__What to do__: All of the entries below need to be repeated exactly.

——

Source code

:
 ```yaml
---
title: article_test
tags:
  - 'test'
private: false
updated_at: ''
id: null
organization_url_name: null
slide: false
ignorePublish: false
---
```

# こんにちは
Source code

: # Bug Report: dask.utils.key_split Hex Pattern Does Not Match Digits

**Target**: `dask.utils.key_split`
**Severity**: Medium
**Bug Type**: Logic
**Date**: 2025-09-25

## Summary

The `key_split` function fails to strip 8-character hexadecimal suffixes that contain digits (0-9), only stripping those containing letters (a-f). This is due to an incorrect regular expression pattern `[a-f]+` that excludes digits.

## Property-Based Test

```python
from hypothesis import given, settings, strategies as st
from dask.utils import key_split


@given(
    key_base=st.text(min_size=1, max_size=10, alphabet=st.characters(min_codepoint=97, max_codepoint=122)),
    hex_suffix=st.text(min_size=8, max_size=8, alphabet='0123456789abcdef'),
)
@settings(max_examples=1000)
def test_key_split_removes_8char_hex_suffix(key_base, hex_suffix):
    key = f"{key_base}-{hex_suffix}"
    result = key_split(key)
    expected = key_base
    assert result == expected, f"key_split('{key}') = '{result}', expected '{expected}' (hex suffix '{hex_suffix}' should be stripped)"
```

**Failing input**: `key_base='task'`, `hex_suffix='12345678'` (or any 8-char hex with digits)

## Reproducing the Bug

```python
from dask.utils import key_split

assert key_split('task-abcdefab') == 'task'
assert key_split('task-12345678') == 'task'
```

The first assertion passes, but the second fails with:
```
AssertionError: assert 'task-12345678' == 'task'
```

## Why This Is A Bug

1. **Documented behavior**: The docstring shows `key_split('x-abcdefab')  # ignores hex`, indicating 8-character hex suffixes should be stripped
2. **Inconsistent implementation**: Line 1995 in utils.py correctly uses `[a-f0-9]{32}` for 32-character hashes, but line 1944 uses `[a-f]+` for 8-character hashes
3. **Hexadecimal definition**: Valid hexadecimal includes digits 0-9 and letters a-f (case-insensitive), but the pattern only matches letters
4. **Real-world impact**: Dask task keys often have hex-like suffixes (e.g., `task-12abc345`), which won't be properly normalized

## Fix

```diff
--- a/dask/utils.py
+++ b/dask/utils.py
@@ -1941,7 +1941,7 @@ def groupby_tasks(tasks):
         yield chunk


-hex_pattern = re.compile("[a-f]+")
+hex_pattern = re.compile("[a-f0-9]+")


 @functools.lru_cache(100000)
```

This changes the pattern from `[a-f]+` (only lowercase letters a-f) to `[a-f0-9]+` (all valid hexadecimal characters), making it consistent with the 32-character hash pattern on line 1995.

——

__Answer area__:
Source code

:
 ```yaml
---
title: article_test
tags:
  - 'test'
private: false
updated_at: ''
id: null
organization_url_name: null
slide: false
ignorePublish: false
---
```

# こんにちは
Source code

: # Bug Report: dask.utils.key_split Hex Pattern Does Not Match Digits

**Target**: `dask.utils.key_split`
**Severity**: Medium
**Bug Type**: Logic
**Date**: 2025-09-25

## Summary

The `key_split` function fails to strip 8-character hexadecimal suffixes that contain digits (0-9), only stripping those containing letters (a-f). This is due to an incorrect regular expression pattern `[a-f]+` that excludes digits.

## Property-Based Test

```python
from hypothesis import given, settings, strategies as st
from dask.utils import key_split


@given(
    key_base=st.text(min_size=1, max_size=10, alphabet=st.characters(min_codepoint=97, max_codepoint=122)),
    hex_suffix=st.text(min_size=8, max_size=8, alphabet='0123456789abcdef'),
)
@settings(max_examples=1000)
def test_key_split_removes_8char_hex_suffix(key_base, hex_suffix):
    key = f"{key_base}-{hex_suffix}"
    result = key_split(key)
    expected = key_base
    assert result == expected, f"key_split('{key}') = '{result}', expected '{expected}' (hex suffix '{hex_suffix}' should be stripped)"
```

**Failing input**: `key_base='task'`, `hex_suffix='12345678'` (or any 8-char hex with digits)

## Reproducing the Bug

```python
from dask.utils import key_split

assert key_split('task-abcdefab') == 'task'
assert key_split('task-12345678') == 'task'
```

The first assertion passes, but the second fails with:
```
AssertionError: assert 'task-12345678' == 'task'
```

## Why This Is A Bug

1. **Documented behavior**: The docstring shows `key_split('x-abcdefab')  # ignores hex`, indicating 8-character hex suffixes should be stripped
2. **Inconsistent implementation**: Line 1995 in utils.py correctly uses `[a-f0-9]{32}` for 32-character hashes, but line 1944 uses `[a-f]+` for 8-character hashes
3. **Hexadecimal definition**: Valid hexadecimal includes digits 0-9 and letters a-f (case-insensitive), but the pattern only matches letters
4. **Real-world impact**: Dask task keys often have hex-like suffixes (e.g., `task-12abc345`), which won't be properly normalized

## Fix

```diff
--- a/dask/utils.py
+++ b/dask/utils.py
@@ -1941,7 +1941,7 @@ def groupby_tasks(tasks):
         yield chunk


-hex_pattern = re.compile("[a-f]+")
+hex_pattern = re.compile("[a-f0-9]+")


 @functools.lru_cache(100000)
```

This changes the pattern from `[a-f]+` (only lowercase letters a-f) to `[a-f0-9]+` (all valid hexadecimal characters), making it consistent with the 32-character hash pattern on line 1995.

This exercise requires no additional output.